- [Extracted entries]
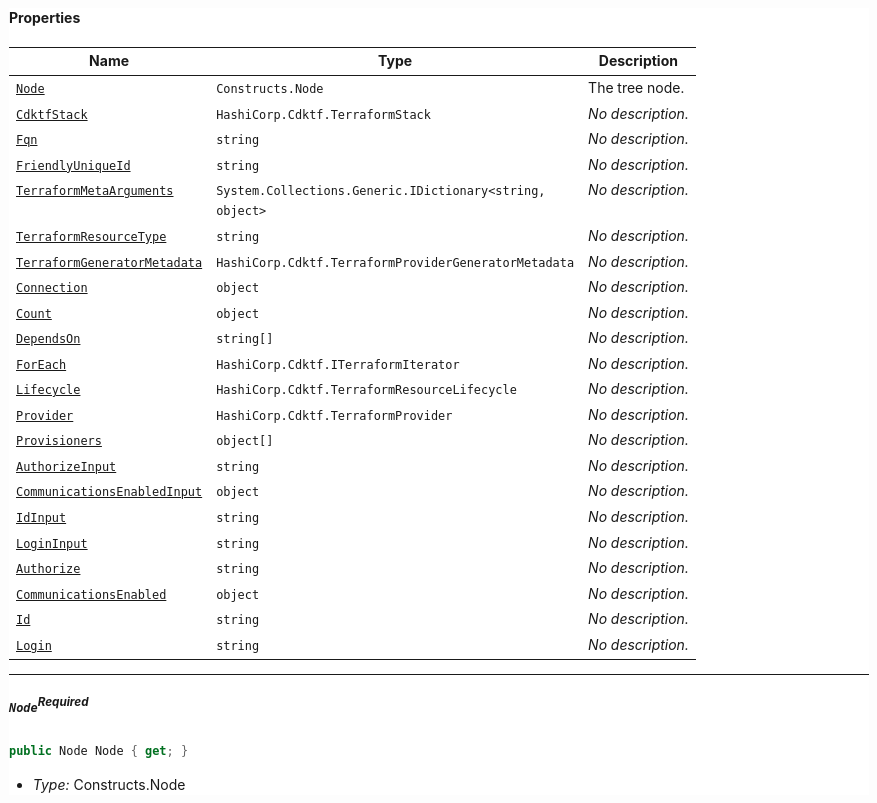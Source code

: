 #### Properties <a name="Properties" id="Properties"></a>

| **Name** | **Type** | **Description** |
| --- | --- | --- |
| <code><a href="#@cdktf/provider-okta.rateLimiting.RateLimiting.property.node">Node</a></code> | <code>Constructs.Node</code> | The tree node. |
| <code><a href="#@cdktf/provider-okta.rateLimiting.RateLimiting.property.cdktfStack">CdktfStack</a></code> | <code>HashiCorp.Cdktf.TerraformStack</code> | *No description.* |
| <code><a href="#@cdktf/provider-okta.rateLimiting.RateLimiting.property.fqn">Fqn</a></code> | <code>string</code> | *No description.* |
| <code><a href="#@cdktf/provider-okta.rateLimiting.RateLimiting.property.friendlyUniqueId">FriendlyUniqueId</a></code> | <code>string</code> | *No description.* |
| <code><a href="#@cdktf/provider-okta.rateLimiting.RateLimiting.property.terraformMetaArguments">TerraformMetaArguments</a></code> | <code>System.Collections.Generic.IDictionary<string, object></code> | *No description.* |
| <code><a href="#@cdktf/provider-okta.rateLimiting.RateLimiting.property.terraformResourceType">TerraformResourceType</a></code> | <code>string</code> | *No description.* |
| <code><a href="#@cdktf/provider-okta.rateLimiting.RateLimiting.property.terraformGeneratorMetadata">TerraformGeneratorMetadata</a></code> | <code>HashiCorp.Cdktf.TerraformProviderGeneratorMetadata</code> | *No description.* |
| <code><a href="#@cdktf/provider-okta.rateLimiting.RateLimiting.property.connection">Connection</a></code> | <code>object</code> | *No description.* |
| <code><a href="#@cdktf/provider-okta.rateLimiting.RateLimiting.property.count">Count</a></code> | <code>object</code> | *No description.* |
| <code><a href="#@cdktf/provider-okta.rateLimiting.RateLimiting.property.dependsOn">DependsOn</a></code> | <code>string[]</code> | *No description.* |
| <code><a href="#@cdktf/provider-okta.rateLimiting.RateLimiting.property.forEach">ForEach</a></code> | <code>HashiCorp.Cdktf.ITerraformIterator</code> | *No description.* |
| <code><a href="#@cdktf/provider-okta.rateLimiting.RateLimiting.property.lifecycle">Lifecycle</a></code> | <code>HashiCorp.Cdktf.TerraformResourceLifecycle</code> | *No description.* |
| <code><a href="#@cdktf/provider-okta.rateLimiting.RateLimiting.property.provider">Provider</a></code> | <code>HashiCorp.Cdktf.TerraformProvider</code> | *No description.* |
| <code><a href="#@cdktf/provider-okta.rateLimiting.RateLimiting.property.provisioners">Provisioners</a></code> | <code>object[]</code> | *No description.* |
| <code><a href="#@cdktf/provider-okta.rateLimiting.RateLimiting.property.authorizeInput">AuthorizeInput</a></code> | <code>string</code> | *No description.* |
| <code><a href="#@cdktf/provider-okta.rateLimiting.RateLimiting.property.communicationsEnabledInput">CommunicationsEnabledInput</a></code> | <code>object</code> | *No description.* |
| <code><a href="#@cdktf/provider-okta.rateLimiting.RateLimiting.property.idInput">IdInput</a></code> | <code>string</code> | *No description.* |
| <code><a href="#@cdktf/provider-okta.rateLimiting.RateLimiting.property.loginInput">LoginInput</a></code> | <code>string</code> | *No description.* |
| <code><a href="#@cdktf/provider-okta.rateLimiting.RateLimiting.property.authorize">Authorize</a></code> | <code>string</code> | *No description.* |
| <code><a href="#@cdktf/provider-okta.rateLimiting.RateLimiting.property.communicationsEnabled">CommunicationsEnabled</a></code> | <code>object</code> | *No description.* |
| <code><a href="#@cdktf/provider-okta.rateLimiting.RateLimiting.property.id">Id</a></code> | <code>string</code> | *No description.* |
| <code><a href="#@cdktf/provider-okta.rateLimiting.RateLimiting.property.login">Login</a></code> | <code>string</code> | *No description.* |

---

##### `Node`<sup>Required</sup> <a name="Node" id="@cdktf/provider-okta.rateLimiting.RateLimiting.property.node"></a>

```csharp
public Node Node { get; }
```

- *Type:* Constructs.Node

- [Work request] Lines in the data that include the word "Node" should all be copied.

- [Your solution]
| <code><a href="#@cdktf/provider-okta.rateLimiting.RateLimiting.property.node">Node</a></code> | <code>Constructs.Node</code> | The tree node. |
##### `Node`<sup>Required</sup> <a name="Node" id="@cdktf/provider-okta.rateLimiting.RateLimiting.property.node"></a>
public Node Node { get; }
- *Type:* Constructs.Node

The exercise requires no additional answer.